A stranger walked into the woods and away from his life. He had given up on the world of the living. He walked with an empty heart, deeper and deeper into the forest, paying no attention to any compass; there was no reason to go back the way he had come. He walked until the sounds of the city fell away; until the sun faded and the moon shone with a fierce white light. Wolves howled and night birds screeched. The sounds of water could be heard, madness descended on the land and into the stranger’s mind. He found a place to sit and wait for the forces of nature to take him to another plane.
He sat on the damp ground with the tendrils of a vining weed curling around his boots. Footsteps of nocturnal predators surrounded him and bats flew silently overhead. He sat and waited, knowing that the claws and teeth of a hungry beast would be upon him soon enough. A tri-colored snake sat coiled on a branch above his head. He beckoned to it with his broken thoughts. A lightening fast strike from the serpent would be followed by an eternity of peace. He waited.
The stranger waited for death to find to him but on this night he would not be found. He laid down and did not object when spiders crawled onto his face. Sleep came over him and when the first rays of morning sun touched his eyes he was startled by the presence of a tiny rose. An unlikely plant to be growing there, it was barely alive from being choked by the vines but, even so, had managed to send up one tiny bloom that glowed red in the sunlight.
The stranger stared at the tiny flower, his face reflected in a single dew drop clinging to it’s petals. He sat up and cleared away the vines so that the little plant could get more light and air. It rained often in the forest and all green things grew very rapidly, especially the vining weeds. By the time the sun was setting in the west, the tiny rose had become more robust and vines were once again curled around it’s base.
The next morning, and for countless mornings, the stranger awoke on the ground next to the rose. He would tear the vines away to give it room to grow. With the help of the stranger, the rose flourished; turning it’s velvet blossoms towards the warm rays of sun.
The stranger no longer waited for death to find him and he became intent on serving the rose. Though it never thanked him, the stranger desired only to sleep under the stars looking forward to watching the rose unfold in the morning light.
The rose did only as it’s nature intended it to do. It fed on the sun and the rain; growing stalks of deep green leaves and razor sharp thorns, topped by silky red flowers. The rose never knew the perilous nature of it’s existence nor did it give any thought to the assistance that made it’s life possible. It did not feel for other living things, it knew only warmth and growth, it did what roses do.
Seasons passed and the stranger grew old. But even in the autumn of his life, with gnarled hands and bent knees, he fought the strangling vines; tearing them from the ground so that the rose may live.
One morning the sun burst over the horizon, illuminating the rose and filling all the dew drops with rainbows of refracted light. The forest shone like a cathedral but the stranger did not stir. Light fell on his face but his eyes did not open. His chest did not rise and fall. He did not wake from his slumber and clear away the vines.
As the sun moved across the sky, the vining weeds wrapped their tendrils around anything they could reach.
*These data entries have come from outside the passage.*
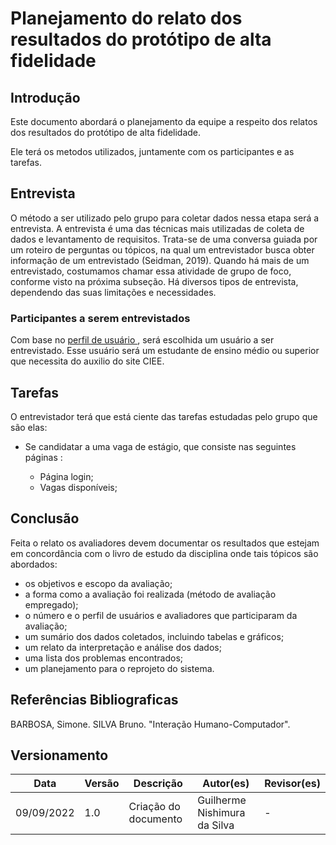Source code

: # Planejamento do relato dos resultados do protótipo de alta fidelidade

## Introdução
Este documento abordará o planejamento da equipe a respeito dos relatos dos resultados do protótipo de alta fidelidade.

Ele terá os metodos utilizados, juntamente com os participantes e as tarefas.

## Entrevista

O método a ser utilizado pelo grupo para coletar dados nessa etapa será a entrevista.
A entrevista é uma das técnicas mais utilizadas de coleta de dados e levantamento de requisitos. Trata-se
de uma conversa guiada por um roteiro de perguntas ou tópicos, na qual um entrevistador busca obter
informação de um entrevistado (Seidman, 2019). Quando há mais de um entrevistado, costumamos chamar
essa atividade de grupo de foco, conforme visto na próxima subseção. Há diversos tipos de entrevista,
dependendo das suas limitações e necessidades.

### Participantes a serem entrevistados

Com base no [ perfil de usuário ](../../analise_requisitos/perfil_usuario.md), será escolhida um usuário a ser entrevistado.
Esse usuário será um estudante de ensino médio ou superior que necessita do auxilio do site CIEE.

## Tarefas 
O entrevistador terá que está ciente das tarefas estudadas pelo grupo que são elas:

* Se candidatar a uma vaga de estágio, que consiste nas seguintes páginas :

    - Página login;
    - Vagas disponíveis;

## Conclusão

Feita o relato os avaliadores devem documentar os resultados que estejam em concordância com o livro de estudo da disciplina onde tais tópicos são abordados:

- os objetivos e escopo da avaliação;
- a forma como a avaliação foi realizada (método de avaliação empregado);
- o número e o perfil de usuários e avaliadores que participaram da avaliação;
- um sumário dos dados coletados, incluindo tabelas e gráficos;
- um relato da interpretação e análise dos dados;
- uma lista dos problemas encontrados;
- um planejamento para o reprojeto do sistema.

## Referências Bibliograficas
BARBOSA, Simone. SILVA Bruno. "Interação Humano-Computador".

## Versionamento

| Data       | Versão | Descrição                                  | Autor(es)      | Revisor(es)  |
| ---------- | ------ | ------------------------------------------ | -------------- | ------------ |
| 09/09/2022 | 1.0    | Criação do documento                       | Guilherme Nishimura da Silva  | -|


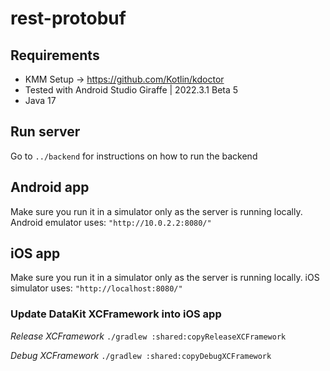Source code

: # rest-protobuf

## Requirements 
- KMM Setup -> https://github.com/Kotlin/kdoctor
- Tested with Android Studio Giraffe | 2022.3.1 Beta 5
- Java 17

## Run server

Go to `../backend` for instructions on how to run the backend

## Android app

Make sure you run it in a simulator only as the server is running locally.
Android emulator uses: `"http://10.0.2.2:8080/"`

## iOS app 

Make sure you run it in a simulator only as the server is running locally.
iOS simulator uses: `"http://localhost:8080/"`

### Update DataKit XCFramework into iOS app

*Release XCFramework*
`./gradlew :shared:copyReleaseXCFramework`

*Debug XCFramework*
`./gradlew :shared:copyDebugXCFramework`
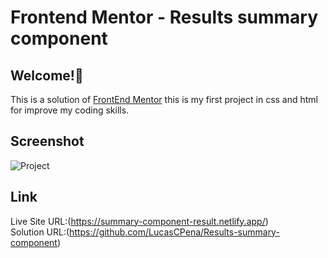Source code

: # Frontend Mentor - Results summary component

## Welcome!👋
This is a solution of [FrontEnd Mentor](https://www.frontendmentor.io/challenges/results-summary-component-CE_K6s0maV)  this is my first project in css and html for improve my coding skills.

## Screenshot
![Project](https://github.com/LucasCPena/Results-summary-component/assets/79058932/1175a26b-9a67-4af1-ad0b-4ce462e06258)

## Link
Live Site URL:(https://summary-component-result.netlify.app/) <br/>
Solution URL:(https://github.com/LucasCPena/Results-summary-component)

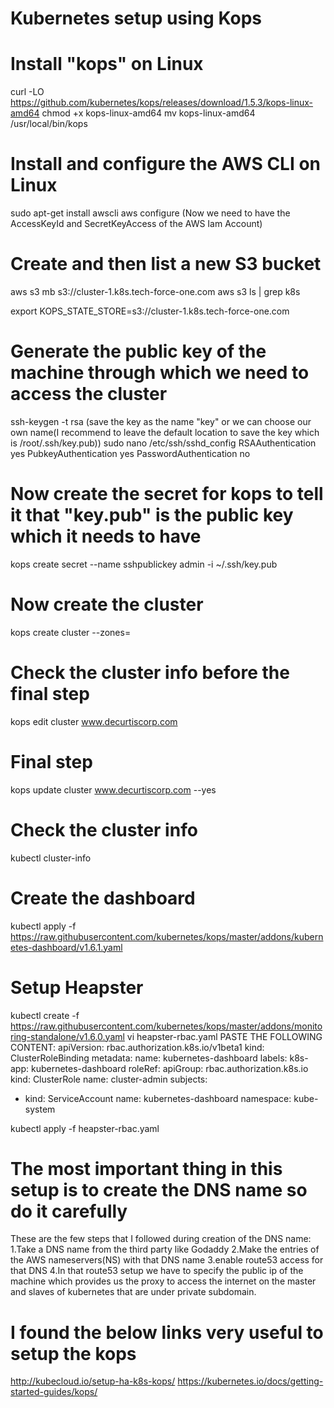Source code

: # Kubernetes setup using Kops


# Install "kops" on Linux
curl -LO https://github.com/kubernetes/kops/releases/download/1.5.3/kops-linux-amd64
chmod +x kops-linux-amd64
mv kops-linux-amd64 /usr/local/bin/kops


# Install and configure the AWS CLI on Linux     
sudo apt-get install awscli
aws configure
(Now we need to have the AccessKeyId and SecretKeyAccess of the AWS Iam Account)

# Create and then list a new S3 bucket
aws s3 mb s3://cluster-1.k8s.tech-force-one.com
aws s3 ls | grep k8s

export KOPS_STATE_STORE=s3://cluster-1.k8s.tech-force-one.com


# Generate the public key of the machine through which we need to access the cluster
ssh-keygen -t rsa
(save the key as the name "key" or we can choose our own name(I recommend to leave the default location to save the key which is /root/.ssh/key.pub))
sudo nano /etc/ssh/sshd_config
	RSAAuthentication yes
	PubkeyAuthentication yes 
	PasswordAuthentication no


# Now create the secret for kops to tell it that "key.pub" is the public key which it needs to have
kops create secret --name <name of the cluster or the DNS name> sshpublickey admin -i ~/.ssh/key.pub



# Now create the cluster
kops create cluster --zones=<zone-name> <cluster name or DNS name>


# Check the cluster info before the final step
kops edit cluster www.decurtiscorp.com


# Final step
kops update cluster www.decurtiscorp.com --yes


# Check the cluster info
kubectl cluster-info


# Create the dashboard
kubectl apply -f https://raw.githubusercontent.com/kubernetes/kops/master/addons/kubernetes-dashboard/v1.6.1.yaml

# Setup Heapster
kubectl create -f https://raw.githubusercontent.com/kubernetes/kops/master/addons/monitoring-standalone/v1.6.0.yaml
vi heapster-rbac.yaml
	PASTE THE FOLLOWING CONTENT:
apiVersion: rbac.authorization.k8s.io/v1beta1
kind: ClusterRoleBinding
metadata:
  name: kubernetes-dashboard
  labels:
    k8s-app: kubernetes-dashboard
roleRef:
  apiGroup: rbac.authorization.k8s.io
  kind: ClusterRole
  name: cluster-admin
subjects:
- kind: ServiceAccount
  name: kubernetes-dashboard
  namespace: kube-system

kubectl apply -f heapster-rbac.yaml




# The most important thing in this setup is to create the DNS name so do it carefully

These are the few steps that I followed during creation of the DNS name:
1.Take a DNS name from the third party like Godaddy
2.Make the entries of the AWS nameservers(NS) with that DNS name
3.enable route53 access for that DNS
4.In that route53 setup we have to specify the public ip of the machine which provides us the proxy to access the internet on the master and slaves of kubernetes that are under private subdomain.


# I found the below links very useful to setup the kops
http://kubecloud.io/setup-ha-k8s-kops/
https://kubernetes.io/docs/getting-started-guides/kops/

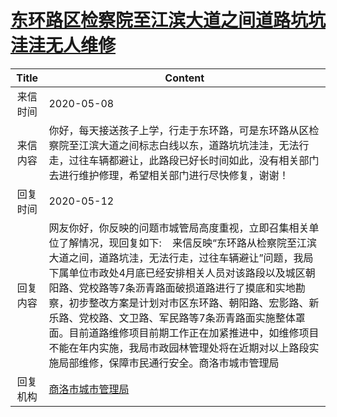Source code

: # <a href="http://www.shangluo.gov.cn/zmhd/ldxxxx.jsp?urltype=leadermail.LeaderMailContentUrl&wbtreeid=1112&leadermailid=5830">东环路区检察院至江滨大道之间道路坑坑洼洼无人维修</a>
|Title|Content|
|:---:|---|
|来信时间|2020-05-08|
|来信内容|你好，每天接送孩子上学，行走于东环路，可是东环路从区检察院至江滨大道之间标志白线以东，道路坑坑洼洼，无法行走，过往车辆都避让，此路段已好长时间如此，没有相关部门去进行维护修理，希望相关部门进行尽快修复，谢谢！|
|回复时间|2020-05-12|
|回复内容|网友你好，你反映的问题市城管局高度重视，立即召集相关单位了解情况，现回复如下:    来信反映“东环路从检察院至江滨大道之间，道路坑洼，无法行走，过往车辆避让”问题，我局下属单位市政处4月底已经安排相关人员对该路段以及城区朝阳路、党校路等7条沥青路面破损道路进行了摸底和实地勘察，初步整改方案是计划对市区东环路、朝阳路、宏影路、新乐路、党校路、文卫路、军民路等7条沥青路面实施整体罩面。目前道路维修项目前期工作正在加紧推进中，如维修项目不能在年内实施，我局市政园林管理处将在近期对以上路段实施局部维修，保障市民通行安全。商洛市城市管理局|
|回复机构|<a href="../../categories/agencies/商洛市城市管理局.md">商洛市城市管理局</a>|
By noon the stranger’s face was obscured and his arms bound securely to the ground. Carnivorous insects marched to him in straight lines. The rose continued to flourish and bloom even as the vines began to curl around it’s thorny stalks. It did not know to be afraid or to mourn for what had been lost to it. It knew only to grow in the sunlight and so it carried on. By the following day the strangling vines had wrapped themselves through every stalk of the beautiful bush yet the rose felt no sadness. The great stalks began to wither, leaves turning brown and perfect red flowers falling to the ground as the vines choked the life from the rose.
The rose did not grow angry at it’s fate. It simply was and then it was not. It did what roses do; returning to the forest floor with all the living things that had gone before.